The material below has pictures in it. Set down only the lines from the line containing "3. Bir tarayıcıda" through the line containing "PSTD and PML", word for word, and leave the pictures behind.
+ + + + + + +
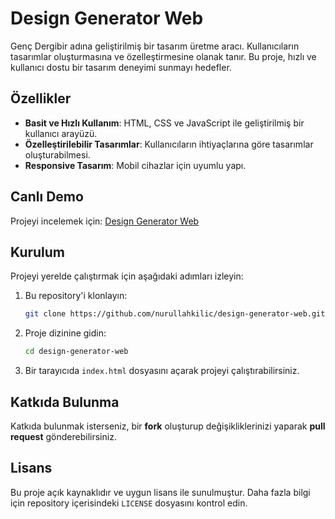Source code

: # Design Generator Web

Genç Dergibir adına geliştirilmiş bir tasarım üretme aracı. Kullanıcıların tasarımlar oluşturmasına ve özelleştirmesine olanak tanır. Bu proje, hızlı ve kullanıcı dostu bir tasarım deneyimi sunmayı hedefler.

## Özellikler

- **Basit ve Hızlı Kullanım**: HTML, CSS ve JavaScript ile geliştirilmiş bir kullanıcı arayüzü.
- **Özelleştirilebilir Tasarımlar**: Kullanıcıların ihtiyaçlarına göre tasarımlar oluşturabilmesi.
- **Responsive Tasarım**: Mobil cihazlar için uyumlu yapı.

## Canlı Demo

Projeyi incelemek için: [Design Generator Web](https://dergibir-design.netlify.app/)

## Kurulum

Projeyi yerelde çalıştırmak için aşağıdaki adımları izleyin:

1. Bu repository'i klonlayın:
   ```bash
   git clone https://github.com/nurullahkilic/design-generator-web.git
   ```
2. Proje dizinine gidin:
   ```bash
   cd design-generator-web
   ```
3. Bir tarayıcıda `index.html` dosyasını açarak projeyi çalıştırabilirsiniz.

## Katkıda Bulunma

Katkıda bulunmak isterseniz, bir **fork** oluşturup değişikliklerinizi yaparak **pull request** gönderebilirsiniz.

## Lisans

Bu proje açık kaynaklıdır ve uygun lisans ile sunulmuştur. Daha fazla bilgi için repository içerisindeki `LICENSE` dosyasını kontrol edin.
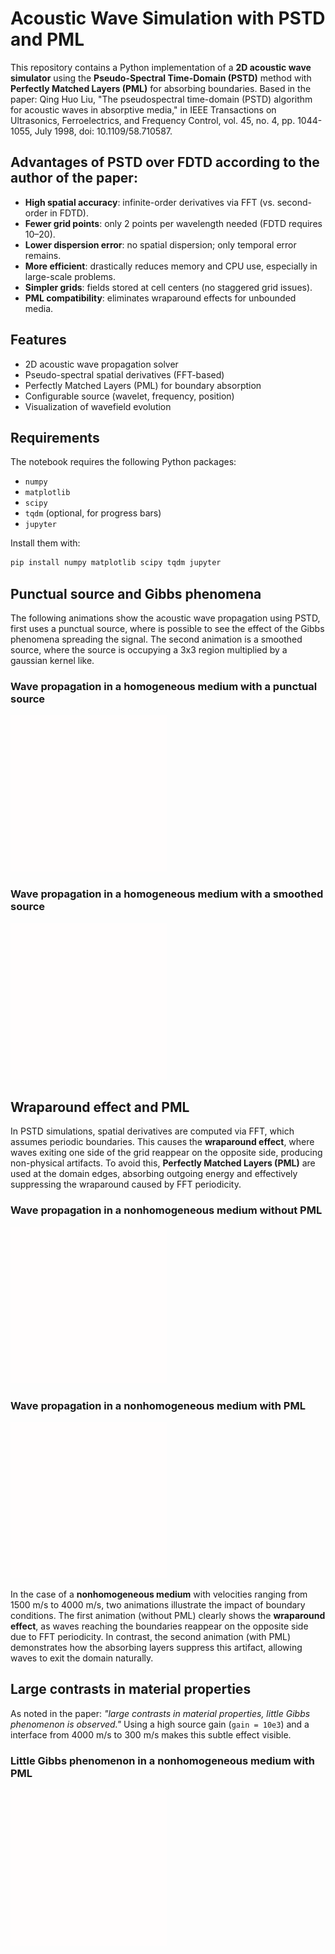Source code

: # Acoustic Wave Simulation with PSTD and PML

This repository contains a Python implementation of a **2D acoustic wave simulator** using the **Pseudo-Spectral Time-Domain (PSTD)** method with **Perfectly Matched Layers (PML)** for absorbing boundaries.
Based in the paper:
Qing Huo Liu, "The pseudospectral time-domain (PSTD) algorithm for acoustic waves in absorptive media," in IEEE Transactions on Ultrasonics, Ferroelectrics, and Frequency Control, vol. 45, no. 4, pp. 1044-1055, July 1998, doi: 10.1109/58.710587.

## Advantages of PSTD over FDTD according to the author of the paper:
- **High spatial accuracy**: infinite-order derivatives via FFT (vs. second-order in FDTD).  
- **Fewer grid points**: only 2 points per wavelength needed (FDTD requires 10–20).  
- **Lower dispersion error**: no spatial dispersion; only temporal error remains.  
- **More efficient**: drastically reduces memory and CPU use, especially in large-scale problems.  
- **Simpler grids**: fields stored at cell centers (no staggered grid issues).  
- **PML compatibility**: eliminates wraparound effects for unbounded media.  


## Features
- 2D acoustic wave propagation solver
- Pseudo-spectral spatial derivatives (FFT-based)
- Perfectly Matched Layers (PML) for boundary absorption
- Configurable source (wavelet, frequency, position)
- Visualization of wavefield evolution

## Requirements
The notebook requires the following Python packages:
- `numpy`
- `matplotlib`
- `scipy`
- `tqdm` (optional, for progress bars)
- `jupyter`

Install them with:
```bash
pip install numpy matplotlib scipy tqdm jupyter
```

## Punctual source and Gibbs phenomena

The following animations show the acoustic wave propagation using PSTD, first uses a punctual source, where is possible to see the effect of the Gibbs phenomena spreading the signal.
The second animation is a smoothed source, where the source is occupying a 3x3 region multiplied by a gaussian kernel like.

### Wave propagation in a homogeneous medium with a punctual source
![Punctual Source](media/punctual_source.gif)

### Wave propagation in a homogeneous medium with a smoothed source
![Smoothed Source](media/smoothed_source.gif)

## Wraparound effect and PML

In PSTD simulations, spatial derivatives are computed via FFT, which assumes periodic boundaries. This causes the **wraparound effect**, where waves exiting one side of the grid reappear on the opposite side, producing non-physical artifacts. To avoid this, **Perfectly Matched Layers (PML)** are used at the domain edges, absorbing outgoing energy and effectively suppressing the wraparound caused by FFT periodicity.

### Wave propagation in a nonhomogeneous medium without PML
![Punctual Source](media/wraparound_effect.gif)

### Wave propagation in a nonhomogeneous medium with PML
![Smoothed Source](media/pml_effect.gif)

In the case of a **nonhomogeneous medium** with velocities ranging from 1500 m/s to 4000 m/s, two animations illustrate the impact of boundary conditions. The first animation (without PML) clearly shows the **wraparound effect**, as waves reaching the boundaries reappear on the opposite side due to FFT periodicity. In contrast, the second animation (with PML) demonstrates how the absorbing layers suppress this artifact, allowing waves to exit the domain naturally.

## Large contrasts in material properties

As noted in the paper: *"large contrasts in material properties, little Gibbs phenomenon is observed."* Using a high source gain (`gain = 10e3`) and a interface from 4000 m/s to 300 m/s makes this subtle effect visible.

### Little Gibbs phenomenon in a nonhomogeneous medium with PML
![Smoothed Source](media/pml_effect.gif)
+ + + + + + +
**Solution for this exercise**
3. Bir tarayıcıda `index.html` dosyasını açarak projeyi çalıştırabilirsiniz.

## Katkıda Bulunma

Katkıda bulunmak isterseniz, bir **fork** oluşturup değişikliklerinizi yaparak **pull request** gönderebilirsiniz.

## Lisans

Bu proje açık kaynaklıdır ve uygun lisans ile sunulmuştur. Daha fazla bilgi için repository içerisindeki `LICENSE` dosyasını kontrol edin.
Source code

: # Acoustic Wave Simulation with PSTD and PML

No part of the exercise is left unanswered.